(DATA SHOWN)
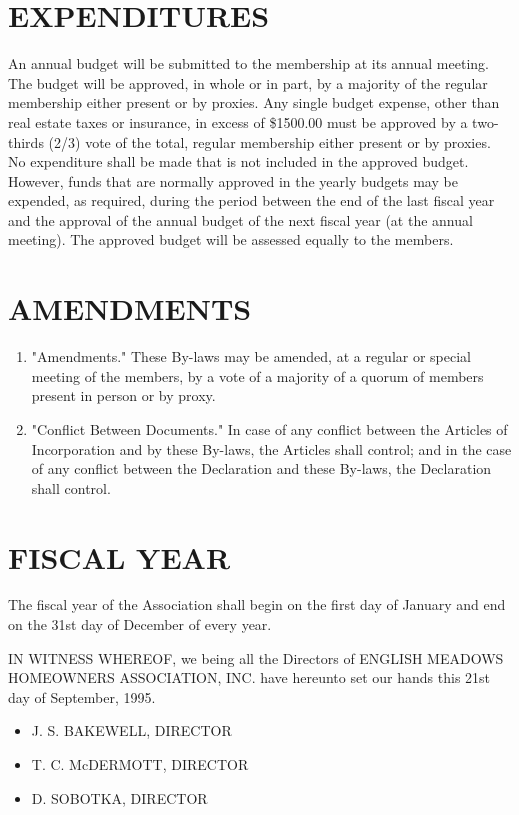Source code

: \documentclass[12pt, letterpaper]{article}
\begin{document}
\section{EXPENDITURES}
  An annual budget will be submitted to the membership at its annual meeting.
  The budget will be approved, in whole or in part, by a majority of the regular membership either present or by proxies.
  Any single budget expense, other than real estate taxes or insurance, in excess of \$1500.00 must be approved by a two-thirds (2/3) vote of the total, regular membership either present or by proxies.
  No expenditure shall be made that is not included in the approved budget.
  However, funds that are normally approved in the yearly budgets may be expended, as required, during the period between the end of the last fiscal year and the approval of the annual budget of the next fiscal year (at the annual meeting).
The approved budget will be assessed equally to the members.

\section{AMENDMENTS}
\begin{enumerate}
 \item "Amendments."
  These By-laws may be amended, at a regular or special meeting of the members, by a vote of a majority of a quorum of members present in person or by proxy.
 \item "Conflict Between Documents."
  In case of any conflict between the Articles of Incorporation and by these By-laws, the Articles shall control; and in the case of any conflict between the Declaration and these By-laws, the Declaration shall control.
\end{enumerate}

\section{FISCAL YEAR}
The fiscal year of the Association shall begin on the first day of January and end on the 31st day of December of every year.

IN WITNESS WHEREOF, we being all the Directors of ENGLISH MEADOWS HOMEOWNERS ASSOCIATION, INC. have hereunto set our hands this 21st day of September, 1995.
\begin{itemize}
 \item J. S. BAKEWELL, DIRECTOR
 \item T. C. McDERMOTT, DIRECTOR
 \item D. SOBOTKA, DIRECTOR
\end{itemize}
\end{document}
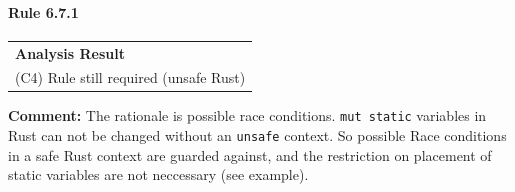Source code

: \paragraph{Rule 6.7.1}
\begin{longtable}{p{13cm}}
\textbf{Analysis Result} \\
(C4) Rule still required (unsafe Rust) \\
\end{longtable}
\textbf{Comment:} The rationale is possible race conditions. \texttt{mut static} variables in Rust can not be changed without an \texttt{unsafe} context. So possible Race conditions in a safe Rust context are guarded against, and the restriction on placement of static variables are not neccessary (see example). \\


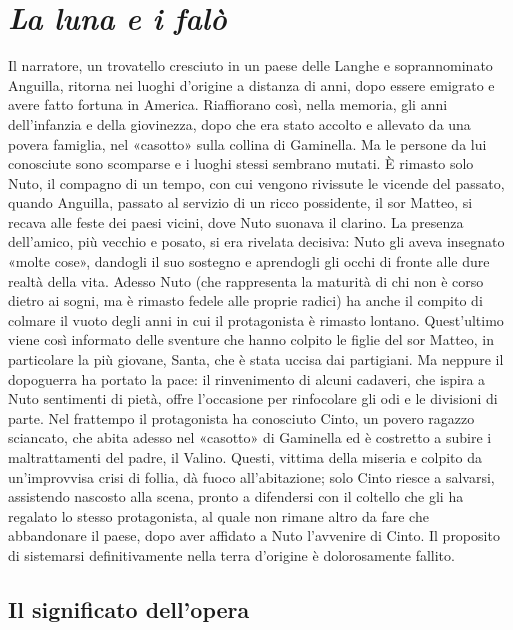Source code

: \section{\textit{La luna e i falò}}

Il narratore, un trovatello cresciuto in un paese delle Langhe e soprannominato Anguilla, ritorna nei luoghi d'origine a distanza di anni, dopo essere emigrato e avere fatto fortuna in America. Riaffiorano così, nella memoria, gli anni dell'infanzia e della giovinezza, dopo che era stato accolto e allevato da una povera famiglia, nel «casotto» sulla collina di Gaminella. Ma le persone da lui conosciute sono scomparse e i luoghi stessi sembrano mutati. È rimasto solo Nuto, il compagno di un tempo, con cui vengono rivissute le vicende del passato, quando Anguilla, passato al servizio di un ricco possidente, il sor Matteo, si recava alle feste dei paesi vicini, dove Nuto suonava il clarino. La presenza dell'amico, più vecchio e posato, si era rivelata decisiva: Nuto gli aveva insegnato «molte cose», dandogli il suo sostegno e aprendogli gli occhi di fronte alle dure realtà della vita. Adesso Nuto (che rappresenta la maturità di chi non è corso dietro ai sogni, ma è rimasto fedele alle proprie radici) ha anche il compito di colmare il vuoto degli anni in cui il protagonista è rimasto lontano. Quest'ultimo viene così informato delle sventure che hanno colpito le figlie del sor Matteo, in particolare la più giovane, Santa, che è stata uccisa dai partigiani. Ma neppure il dopoguerra ha portato la pace: il rinvenimento di alcuni cadaveri, che ispira a Nuto sentimenti di pietà, offre l'occasione per rinfocolare gli odi e le divisioni di parte. Nel frattempo il protagonista ha conosciuto Cinto, un povero ragazzo sciancato, che abita adesso nel «casotto» di Gaminella ed è costretto a subire i maltrattamenti del padre, il Valino. Questi, vittima della miseria e colpito da un'improvvisa crisi di follia, dà fuoco all'abitazione; solo Cinto riesce a salvarsi, assistendo nascosto alla scena, pronto a difendersi con il coltello che gli ha regalato lo stesso protagonista, al quale non rimane altro da fare che abbandonare il paese, dopo aver affidato a Nuto l'avvenire di Cinto. Il proposito di sistemarsi definitivamente nella terra d'origine è dolorosamente fallito.

\subsection{Il significato dell'opera}


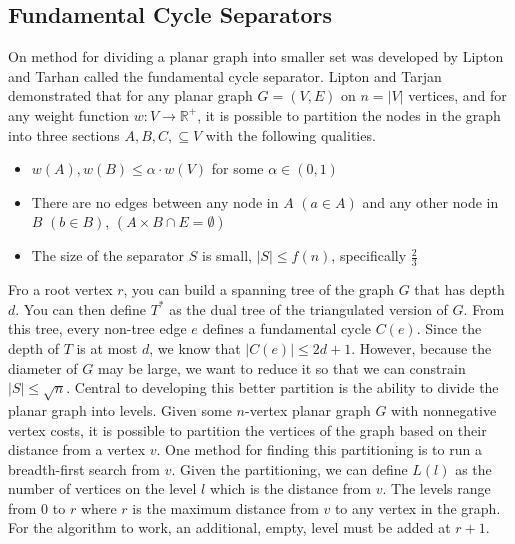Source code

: \documentclass[12pt]{article}
\begin{document}


    \subsection{Fundamental Cycle Separators}
    \label{sec:graph-sep-fund-cycle-sep}


    On method for dividing a planar graph into smaller set was developed by Lipton and Tarhan called the fundamental cycle separator. Lipton and Tarjan demonstrated that for any planar graph $G = (V,E)$ on $n = |V|$ vertices, and for any weight function $w: V \rightarrow \mathbb{R}^+$, it is possible to partition the nodes in the graph into three sections $A, B, C, \subseteq V$ with the following qualities.
    \begin{itemize}
        \item $w(A), w(B) \leq \alpha \cdot w(V)$ for some $\alpha \in (0,1)$

        \item There are no edges between any node in $A$ $(a \in A)$ and any other node in $B$ $(b \in B)$, $(A \times B \cap E = \emptyset)$

        \item The size of the separator $S$ is small, $|S| \leq f(n)$, specifically $\frac{2}{3}$
    \end{itemize}

    Fro a root vertex $r$, you can build a spanning tree of the graph $G$ that has depth $d$. You can then define $T^*$ as the dual tree of the triangulated version of $G$. From this tree, every non-tree edge $e$ defines a fundamental cycle $C(e)$. Since the depth of $T$ is at most $d$, we know that $|C(e)| \leq 2d + 1$. However, because the diameter of $G$ may be large, we want to reduce it so that we can constrain $|S| \leq \sqrt{n}$. Central to developing this better partition is the ability to divide the planar graph into levels. Given some $n$-vertex planar graph $G$ with nonnegative vertex costs, it is possible to partition the vertices of the graph based on their distance from a vertex $v$. One method for finding this partitioning is to run a breadth-first search from $v$. Given the partitioning, we can define $L(l)$ as the number of vertices on the level $l$ which is the distance from $v$. The levels range from $0$ to $r$ where $r$ is the maximum distance from $v$ to any vertex in the graph. For the algorithm to work, an additional, empty, level must be added at $r+1$.
\end{document}

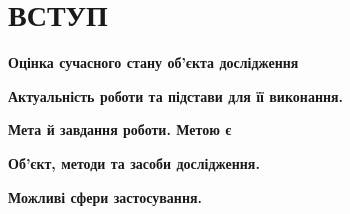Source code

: \chapter*{ВСТУП}

\textbf{Оцінка сучасного стану об’єкта дослідження}


\textbf{Актуальність роботи та підстави для її виконання.}


\textbf{Мета й завдання роботи. Метою є}


\textbf{Об'єкт, методи та засоби дослідження.}

\textbf{Можливі сфери застосування.}

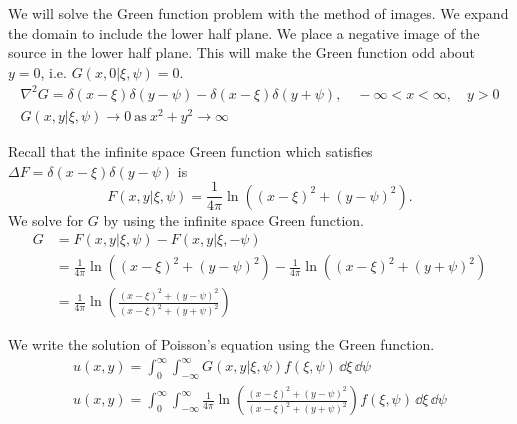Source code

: We will solve the Green function problem with the method of images.  
We expand the domain to include the lower half plane.  We place a negative 
image of the source in the lower half plane.  This will make the Green 
function odd about $y = 0$, i.e. $G(x,0|\xi,\psi) = 0$.
\begin{gather*}
  \nabla^2 G = \delta(x-\xi)\delta(y-\psi) - \delta(x-\xi)\delta(y+\psi), \quad -\infty < x < \infty,\quad y > 0 
  \\
  G(x,y|\xi,\psi) \to 0\ \mathrm{as}\ x^2 + y^2 \to \infty
\end{gather*}

Recall that the infinite space Green function which satisfies
$\Delta F = \delta(x - \xi) \delta(y - \psi)$ is 
\[
F(x,y|\xi,\psi) = \frac{1}{4\pi} \ln\left( (x-\xi)^2 + (y-\psi)^2 \right).
\]
We solve for $G$ by using the infinite space Green function.
\begin{align*}
  G
  &= F(x,y|\xi,\psi) - F(x,y|\xi,-\psi)
  \\
  &= \frac{1}{4\pi} \ln \left( (x-\xi)^2 + (y-\psi)^2 \right)
  - \frac{1}{4\pi}\ln \left( (x-\xi)^2 + (y+\psi)^2 \right) 
  \\
  &= \frac{1}{4\pi} \ln \left( \frac{(x-\xi)^2 + (y-\psi)^2}{(x-\xi)^2 + (y+\psi)^2} \right)
\end{align*}

We write the solution of Poisson's equation using the Green function.
\begin{gather*}
  u(x,y) = \int_0^\infty \int_{-\infty}^\infty G(x,y|\xi,\psi) f(\xi,\psi) \,\dd \xi \,\dd \psi
  \\
  \boxed{
    u(x,y) = \int_0^\infty \int_{-\infty}^\infty \frac{1}{4\pi} \ln \left( \frac{(x-\xi)^2 + (y-\psi)^2}
      {(x-\xi)^2 + (y+\psi)^2} \right) f(\xi,\psi) \,\dd \xi \,\dd \psi
    }
\end{gather*}









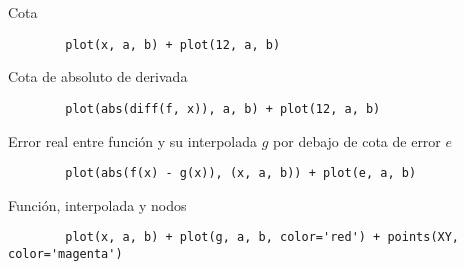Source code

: \documentclass{article}
\begin{document}
	Cota
	
	\begin{verbatim}
		plot(x, a, b) + plot(12, a, b)
	\end{verbatim}

	Cota de absoluto de derivada

	\begin{verbatim}
		plot(abs(diff(f, x)), a, b) + plot(12, a, b)
	\end{verbatim}

	Error real entre función y su interpolada $g$ por debajo de cota de error $e$
	
	\begin{verbatim}
		plot(abs(f(x) - g(x)), (x, a, b)) + plot(e, a, b)
	\end{verbatim}

	Función, interpolada y nodos
	
	\begin{verbatim}
		plot(x, a, b) + plot(g, a, b, color='red') + points(XY, color='magenta')
	\end{verbatim}
\end{document}
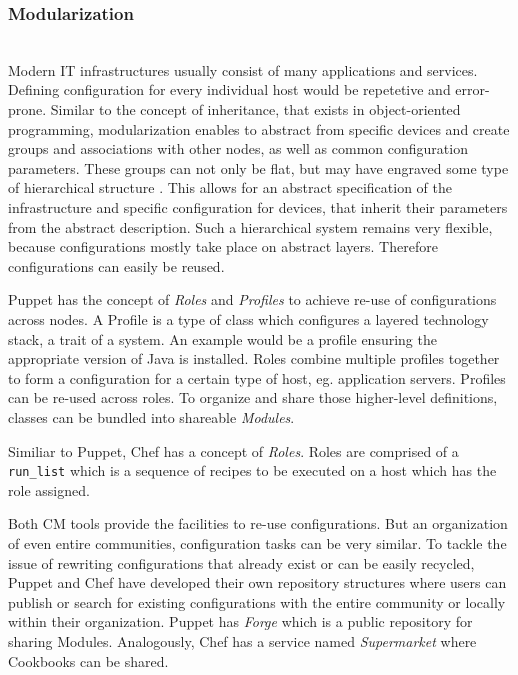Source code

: \subsubsection{Modularization}\hfill\\

Modern IT infrastructures usually consist of many applications and services. Defining configuration for every individual host would be repetetive and error-prone. Similar to the concept of inheritance, that exists in object-oriented programming, modularization enables to abstract from specific devices and create groups and associations with other nodes, as well as common configuration parameters. These groups can not only be flat, but may have engraved some type of hierarchical structure \cite{delaet2010survey}. This allows for an abstract specification of the infrastructure and specific configuration for devices, that inherit their parameters from the abstract description. Such a hierarchical system remains very flexible, because configurations mostly take place on abstract layers. Therefore configurations can easily be reused.

Puppet has the concept of \textit{Roles} and \textit{Profiles} to achieve re-use of configurations across nodes. A Profile is a type of class which configures a layered technology stack, a trait of a system. An example would be a profile ensuring the appropriate version of Java is installed. Roles combine multiple profiles together to form a configuration for a certain type of host, eg. application servers. Profiles can be re-used across roles. To organize and share those higher-level definitions, classes can be bundled into shareable \textit{Modules}.

Similiar to Puppet, Chef has a concept of \textit{Roles}. Roles are comprised of a \texttt{run\_list} which is a sequence of recipes to be executed on a host which has the role assigned.

Both CM tools provide the facilities to re-use configurations. But an organization of even entire communities, configuration tasks can be very similar. To tackle the issue of rewriting configurations that already exist or can be easily recycled, Puppet and Chef have developed their own repository structures where users can publish or search for existing configurations with the entire community or locally within their organization. Puppet has \textit{Forge} which is a public repository for sharing Modules. Analogously, Chef has a service named \textit{Supermarket} where Cookbooks can be shared.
(End DATA SHOWN)
TASK BRIEF:
Report how many lines of the data contain the word "either", using the number alone.

YOUR SOLUTION:
2